EXTRACTED DATA
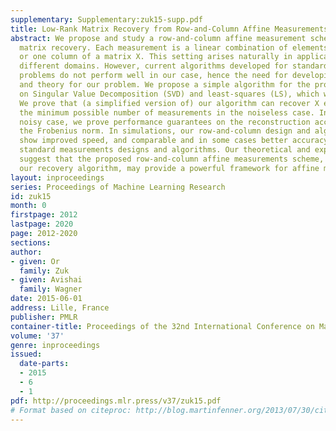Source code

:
 ```yaml
---
supplementary: Supplementary:zuk15-supp.pdf
title: Low-Rank Matrix Recovery from Row-and-Column Affine Measurements
abstract: We propose and study a row-and-column affine measurement scheme for low-rank
  matrix recovery. Each measurement is a linear combination of elements in one row
  or one column of a matrix X. This setting arises naturally in applications from
  different domains. However, current algorithms developed for standard matrix recovery
  problems do not perform well in our case, hence the need for developing new algorithms
  and theory for our problem. We propose a simple algorithm for the problem based
  on Singular Value Decomposition (SVD) and least-squares (LS), which we term alg.
  We prove that (a simplified version of) our algorithm can recover X exactly with
  the minimum possible number of measurements in the noiseless case. In the general
  noisy case, we prove performance guarantees on the reconstruction accuracy under
  the Frobenius norm. In simulations, our row-and-column design and alg algorithm
  show improved speed, and comparable and in some cases better accuracy compared to
  standard measurements designs and algorithms. Our theoretical and experimental results
  suggest that the proposed row-and-column affine measurements scheme, together with
  our recovery algorithm, may provide a powerful framework for affine matrix reconstruction.
layout: inproceedings
series: Proceedings of Machine Learning Research
id: zuk15
month: 0
firstpage: 2012
lastpage: 2020
page: 2012-2020
sections: 
author:
- given: Or
  family: Zuk
- given: Avishai
  family: Wagner
date: 2015-06-01
address: Lille, France
publisher: PMLR
container-title: Proceedings of the 32nd International Conference on Machine Learning
volume: '37'
genre: inproceedings
issued:
  date-parts:
  - 2015
  - 6
  - 1
pdf: http://proceedings.mlr.press/v37/zuk15.pdf
# Format based on citeproc: http://blog.martinfenner.org/2013/07/30/citeproc-yaml-for-bibliographies/
---
```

REQUIREMENT
Take from the listing above each line containing "standard".

EXERCISE ANSWER
  different domains. However, current algorithms developed for standard matrix recovery
  standard measurements designs and algorithms. Our theoretical and experimental results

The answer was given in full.